Afirmar la vida definitiva de Jesús resucitado junto al Padre, es negarle a la muerte su última palabra, es ir cayendo en la cuenta que Jesús es la víctima inocente, el “cordero degollado” en esa imagen tan lejana pero tan certera del Apocalipsis (segunda lectura). Es algo insólito porque para los sistemas de este mundo, que generan muerte y exclusión, las victimas siempre son culpables. Este negar la última palabra a la muerte nos va cambiando el modo de ubicarnos y de percibir la vida. La confesión de fe en el Resucitado trae, nos dirá San Ignacio, “santísimos efectos” en la vida cotidiana.

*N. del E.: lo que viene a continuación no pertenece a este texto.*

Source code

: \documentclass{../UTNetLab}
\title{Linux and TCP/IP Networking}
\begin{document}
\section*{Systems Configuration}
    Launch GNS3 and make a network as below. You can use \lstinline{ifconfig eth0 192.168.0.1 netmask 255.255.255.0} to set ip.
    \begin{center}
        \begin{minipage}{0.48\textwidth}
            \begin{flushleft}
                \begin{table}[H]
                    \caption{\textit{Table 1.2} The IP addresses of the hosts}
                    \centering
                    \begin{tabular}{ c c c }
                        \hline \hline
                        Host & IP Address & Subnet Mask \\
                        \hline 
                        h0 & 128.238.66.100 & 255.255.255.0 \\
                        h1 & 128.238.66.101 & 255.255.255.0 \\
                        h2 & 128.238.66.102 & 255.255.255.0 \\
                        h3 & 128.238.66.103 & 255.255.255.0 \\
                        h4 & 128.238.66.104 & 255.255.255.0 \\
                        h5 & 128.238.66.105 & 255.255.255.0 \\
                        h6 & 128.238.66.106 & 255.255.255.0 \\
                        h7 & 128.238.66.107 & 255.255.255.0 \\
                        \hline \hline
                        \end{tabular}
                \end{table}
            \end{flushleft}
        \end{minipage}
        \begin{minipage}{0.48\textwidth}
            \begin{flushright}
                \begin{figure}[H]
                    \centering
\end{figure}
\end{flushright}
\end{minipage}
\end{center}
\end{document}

El efecto de ver la vida desde los “Santos Inocentes”, desde aquellas criaturas que sin comerlo ni beberlo se encuentran que en este mundo no hay sitito para ellos, y encima el “sarcasmo de los satisfechos y el desprecio de los orgullosos” les está diciendo que aquí sobráis. Se repite estos días “El Dios de nuestros padres resucitó a Jesús, a quien vosotros matasteis”… (primera lectura). El sistema religioso y político se ha quitado a Jesús de en medio porque sobraba. Lo han lastimado, torturado, se han reído de él. El santo efecto de la Pascua es reconocer que cuando los verdugos se ríen de las victimas están blasfemando (Salmo responsorial). No nos engañemos, hoy hay gente que se ríe de los descartados, de los hundidos en el Mediterráneo, de las criaturas carentes y abatidas.

El domingo pasado celebrábamos que “el que Vive” retorna pacificando y fortaleciendo a aquellos que lo abandonaron, sin reproches y sin echarles en cara su debilidad y abandono. Este domingo celebramos el efecto de la convocación. Jesús convoca alrededor de la mesa compartida. Los “santos efectos” de la Pascua son fortalecer lo débil y convocar lo disperso.

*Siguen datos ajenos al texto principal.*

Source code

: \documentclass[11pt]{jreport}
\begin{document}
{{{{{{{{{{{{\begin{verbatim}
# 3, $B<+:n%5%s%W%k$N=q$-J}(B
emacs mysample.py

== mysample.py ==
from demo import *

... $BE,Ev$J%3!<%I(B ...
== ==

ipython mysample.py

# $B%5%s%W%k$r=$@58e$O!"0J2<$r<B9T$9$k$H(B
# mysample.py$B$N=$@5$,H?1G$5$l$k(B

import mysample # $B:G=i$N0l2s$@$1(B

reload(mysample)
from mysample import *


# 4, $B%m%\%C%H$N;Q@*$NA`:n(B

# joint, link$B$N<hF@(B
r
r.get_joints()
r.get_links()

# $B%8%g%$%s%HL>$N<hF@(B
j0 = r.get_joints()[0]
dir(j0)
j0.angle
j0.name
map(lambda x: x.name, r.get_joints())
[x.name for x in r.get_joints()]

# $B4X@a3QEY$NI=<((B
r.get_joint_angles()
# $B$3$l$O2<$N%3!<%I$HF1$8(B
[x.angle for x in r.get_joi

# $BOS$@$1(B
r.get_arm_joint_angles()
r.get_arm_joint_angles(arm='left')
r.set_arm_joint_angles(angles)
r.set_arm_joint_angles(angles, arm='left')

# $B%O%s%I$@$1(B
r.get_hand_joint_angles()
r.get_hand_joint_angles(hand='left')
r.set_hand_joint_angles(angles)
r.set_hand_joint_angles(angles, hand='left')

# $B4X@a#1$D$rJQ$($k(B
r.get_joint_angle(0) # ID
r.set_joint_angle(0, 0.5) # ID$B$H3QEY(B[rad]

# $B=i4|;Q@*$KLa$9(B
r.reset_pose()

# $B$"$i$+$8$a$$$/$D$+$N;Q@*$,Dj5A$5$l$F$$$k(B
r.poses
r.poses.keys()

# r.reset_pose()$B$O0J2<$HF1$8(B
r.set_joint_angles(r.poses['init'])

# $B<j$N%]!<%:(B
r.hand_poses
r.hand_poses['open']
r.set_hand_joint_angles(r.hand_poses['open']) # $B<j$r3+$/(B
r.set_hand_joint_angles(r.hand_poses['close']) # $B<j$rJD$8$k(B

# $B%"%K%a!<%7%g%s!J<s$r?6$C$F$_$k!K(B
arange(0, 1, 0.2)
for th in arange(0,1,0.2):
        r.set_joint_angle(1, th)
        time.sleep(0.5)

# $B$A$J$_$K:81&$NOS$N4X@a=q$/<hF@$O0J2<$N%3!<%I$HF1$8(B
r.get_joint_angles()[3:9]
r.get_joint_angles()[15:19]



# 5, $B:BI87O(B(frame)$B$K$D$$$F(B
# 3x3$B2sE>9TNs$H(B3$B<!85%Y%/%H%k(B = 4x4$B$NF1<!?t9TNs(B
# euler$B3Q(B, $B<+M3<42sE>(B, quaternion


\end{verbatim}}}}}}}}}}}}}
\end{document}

Los discípulos han ido superando miedos y bloqueos pero aún tienden a construir desde sus propio esfuerzo. Esfuerzo abocado al vacío y a la inutilidad: “salieron y se embarcaron, y aquella noche no agarraron nada”. El Señor resucitado se les hace presente y les invita a echar las redes otra vez. Entonces la barca revienta de abundancia. Los discípulos van cayendo en la cuenta que no pueden caminar ni trabajar solos. Este «caer en la cuenta» es un don del Resucitado.

Ahora Jesús los convoca y les prepara la mesa, “traed de los peces que acabáis de agarrar… venid, almorzad”. Los convoca alrededor de la mesa, mesa de fraternidad, mesa de reencuentro como hijos e hijas del mismo Padre. Cuando leemos atentamente el Evangelio de Juan sin fragmentarlo en consideraciones “piadosas” percibimos el paso de la esclavitud a la Fraternidad y Filiación. Estos días lo estamos celebrando, el Jueves Santo Jesús a nuestros pies como el que sirve, y por eso no dirá “no os llamo siervos sois mis amigos, un siervo no sabe lo que hace el amo”, y Jesús el Viviente ya no le dirá a María Magdalena “ve y dile a mis amigos” sino “ve y dile a mis hermanos, subo a mi Padre que es vuestro Padre, a mi Dios que es vuestro Dios”. Hoy, tercer domingo de Pascua, hagamos caso a la invitación y digamos de corazón: “aceptamos tu invitación al almuerzo compartido”. Si queda duda, Jesús retorna sobre su amigo Pedro, el que negó, abriéndolo a cuidar de los suyos, “apacienta mis ovejas”. Pura locura de amor y de confianza de Jesús el que Vive.